How can we adapt the Practice Log for the 21st century?

I remember my little practice booklet from elementary school. It was a small, stapled, square booklet. I remember logging my daily minutes spent practicing my clarinet. And getting my parent’s signature. And showing my log to my Band director, Mrs. Ned. Practicing helped me get better at playing, and it still does.

Now I am the Band Director. And for two years, I’ve been assigning Practice Logs. They are the same format as mine from the 90s: boxes for daily minutes (aim for 60-80 a week), space for a parent’s signature, due at the lesson. Then I convert the number to a grade and put it in gradebook.

There was never any question of whether I’d assign Practice Logs. That’s what I knew, and that’s what Band directors did. Logs were tangible assignments necessary for improvement in performance, especially in beginning players. They could be graded easily based on how many minutes students completed, and they helped build good habits. I even incentivized my students to do their Logs by giving them raffle tickets every time they turned one in on time, then held prize drawings every semester.

But this year there was a sharp dip in submission rates across all grades. While I was generally satisfied with progress in performance, it seemed odd that they’d do all the work without documenting it for credit. It negatively affected their grades, and it didn’t earn them tickets.

Now I have a dilemma. I want my students to succeed, and I want to motivate them to practice. But I also want to establish high standards. It’s hard to put these aspect together without fearing losing students due to the amount of work that needs to be done to produce quality music that is both fun and educational.

I did a lot of thinking during the last few months of school. I spoke to colleagues, my principal, and even my advanced Band students. Finally, I came to a solution that I plan to implement in the fall…

Get. Rid. Of. The. Practice Logs!

Instead of Practice Logs, next year my students will be sent home with specific tasks to practice (whether an articulation style, a rhythm sheet, or a short piece). These tasks will be tested (either during lessons or in a public performance) periodically and often. I will not ask them to document minutes spent practicing, but I may ask them to track their progress.

I decided that 60 minutes a week was arbitrary. What one student accomplishes in 60 minutes may take another student 30, or 90. Setting an objective goal with a strict deadline and a formal assessment will keep students focused on producing music instead of watching the clock.

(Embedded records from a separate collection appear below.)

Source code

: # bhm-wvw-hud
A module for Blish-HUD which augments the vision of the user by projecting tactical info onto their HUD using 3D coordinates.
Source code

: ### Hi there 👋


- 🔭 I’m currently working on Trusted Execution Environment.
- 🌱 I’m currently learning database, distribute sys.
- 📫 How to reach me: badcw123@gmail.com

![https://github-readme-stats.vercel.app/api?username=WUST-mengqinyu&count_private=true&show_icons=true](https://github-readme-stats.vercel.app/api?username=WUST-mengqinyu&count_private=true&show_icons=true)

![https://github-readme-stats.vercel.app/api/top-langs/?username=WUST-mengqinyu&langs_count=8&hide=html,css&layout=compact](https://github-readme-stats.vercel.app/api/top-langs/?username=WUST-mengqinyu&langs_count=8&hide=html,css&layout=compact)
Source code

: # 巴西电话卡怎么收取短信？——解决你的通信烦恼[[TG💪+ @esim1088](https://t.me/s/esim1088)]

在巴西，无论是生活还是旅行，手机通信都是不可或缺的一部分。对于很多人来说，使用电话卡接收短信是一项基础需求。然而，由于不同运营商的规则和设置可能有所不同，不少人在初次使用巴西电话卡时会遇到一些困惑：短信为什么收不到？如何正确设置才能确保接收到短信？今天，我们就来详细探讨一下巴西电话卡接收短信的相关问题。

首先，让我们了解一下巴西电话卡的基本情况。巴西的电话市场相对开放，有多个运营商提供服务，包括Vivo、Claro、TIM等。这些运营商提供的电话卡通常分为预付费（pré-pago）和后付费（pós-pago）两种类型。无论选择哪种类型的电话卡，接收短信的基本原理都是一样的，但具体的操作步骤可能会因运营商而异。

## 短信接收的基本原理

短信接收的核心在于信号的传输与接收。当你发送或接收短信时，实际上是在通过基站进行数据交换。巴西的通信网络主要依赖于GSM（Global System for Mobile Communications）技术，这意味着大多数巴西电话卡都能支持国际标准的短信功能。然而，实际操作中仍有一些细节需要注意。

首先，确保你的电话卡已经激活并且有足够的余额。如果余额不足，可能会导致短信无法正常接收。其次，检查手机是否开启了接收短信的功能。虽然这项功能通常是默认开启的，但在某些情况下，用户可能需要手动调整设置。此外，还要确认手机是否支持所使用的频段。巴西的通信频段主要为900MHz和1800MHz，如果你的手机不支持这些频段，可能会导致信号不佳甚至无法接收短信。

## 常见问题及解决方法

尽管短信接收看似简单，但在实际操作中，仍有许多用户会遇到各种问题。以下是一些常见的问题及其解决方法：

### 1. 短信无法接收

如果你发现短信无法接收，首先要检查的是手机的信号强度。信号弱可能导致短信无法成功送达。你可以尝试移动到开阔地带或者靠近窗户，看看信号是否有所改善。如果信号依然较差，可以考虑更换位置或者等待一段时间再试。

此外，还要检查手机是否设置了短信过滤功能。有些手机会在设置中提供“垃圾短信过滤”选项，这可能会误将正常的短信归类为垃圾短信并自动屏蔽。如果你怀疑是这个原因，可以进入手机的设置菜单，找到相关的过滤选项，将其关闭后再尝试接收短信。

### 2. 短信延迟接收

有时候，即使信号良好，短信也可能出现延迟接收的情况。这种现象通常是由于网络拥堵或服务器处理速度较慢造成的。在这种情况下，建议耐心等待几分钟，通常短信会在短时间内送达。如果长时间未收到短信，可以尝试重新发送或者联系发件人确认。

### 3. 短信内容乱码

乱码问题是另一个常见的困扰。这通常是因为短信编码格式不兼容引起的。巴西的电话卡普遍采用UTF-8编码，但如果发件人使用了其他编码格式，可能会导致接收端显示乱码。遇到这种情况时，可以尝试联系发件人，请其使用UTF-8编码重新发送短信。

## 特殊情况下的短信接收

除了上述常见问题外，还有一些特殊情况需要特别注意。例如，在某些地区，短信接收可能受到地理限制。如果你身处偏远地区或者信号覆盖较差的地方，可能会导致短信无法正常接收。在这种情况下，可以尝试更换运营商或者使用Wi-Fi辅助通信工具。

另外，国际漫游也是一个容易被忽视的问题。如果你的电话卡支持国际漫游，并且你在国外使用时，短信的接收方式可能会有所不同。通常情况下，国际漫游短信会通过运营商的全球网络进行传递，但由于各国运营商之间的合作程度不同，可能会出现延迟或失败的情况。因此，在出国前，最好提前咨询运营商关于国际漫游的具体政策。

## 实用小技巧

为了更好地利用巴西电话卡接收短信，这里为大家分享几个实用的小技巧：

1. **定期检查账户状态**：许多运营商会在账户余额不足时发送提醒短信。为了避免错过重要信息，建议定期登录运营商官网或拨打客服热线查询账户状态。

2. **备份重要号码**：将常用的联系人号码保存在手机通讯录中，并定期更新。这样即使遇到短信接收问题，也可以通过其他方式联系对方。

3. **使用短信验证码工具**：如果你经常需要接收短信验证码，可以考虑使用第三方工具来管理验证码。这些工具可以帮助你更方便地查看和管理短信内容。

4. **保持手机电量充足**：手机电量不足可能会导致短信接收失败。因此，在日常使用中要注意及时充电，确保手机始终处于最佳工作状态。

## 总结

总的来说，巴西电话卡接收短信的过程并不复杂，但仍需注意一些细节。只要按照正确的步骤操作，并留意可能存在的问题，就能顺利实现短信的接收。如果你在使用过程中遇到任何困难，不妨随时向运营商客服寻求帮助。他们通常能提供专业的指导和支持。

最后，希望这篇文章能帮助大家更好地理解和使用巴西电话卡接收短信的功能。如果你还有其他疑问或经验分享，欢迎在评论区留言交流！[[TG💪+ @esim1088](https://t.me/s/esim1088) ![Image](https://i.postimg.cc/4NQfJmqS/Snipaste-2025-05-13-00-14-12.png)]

I also decided that waiting over 5 months between capstone assessments was inappropriate (Winter Concert in December, Spring Concert in June). While seasonal concerts are traditional, what other teacher would space out formal assessments like this? My students were losing sight of their goal by the time the Spring Concert came around. The music wasn’t exciting to them anymore, so it plateaued at “good” when I knew they were capable of “excellent.” More frequent public performances- like classroom visits, before assemblies, over the loudspeaker at the morning announcements, in the lobby for holidays- would reinforce their ultimate goal, expand their repertoire, and make the Band program more visible.

Finally, I feel that this new method will help students with time management, goal setting, and perseverance. Giving students a chance to reflect on their work and their growth will be an investment in their learning habits for the long term. Setting goals and tracking progress in terms of audible changes and not number of minutes is so much more relevant than submitting Logs. Don’t get me wrong- practice needs to happen. It just needs to be better aligned with the ultimate goal of Band and with the values we wish to inspire in our students.


Teaching to a concert, or concerts as a way of teaching?

I have the wonderful charge as a Music teacher of putting on two concerts a year. After reading various literature regarding performance and educational purpose, I made a connection to a certain issue plaguing many other teachers today.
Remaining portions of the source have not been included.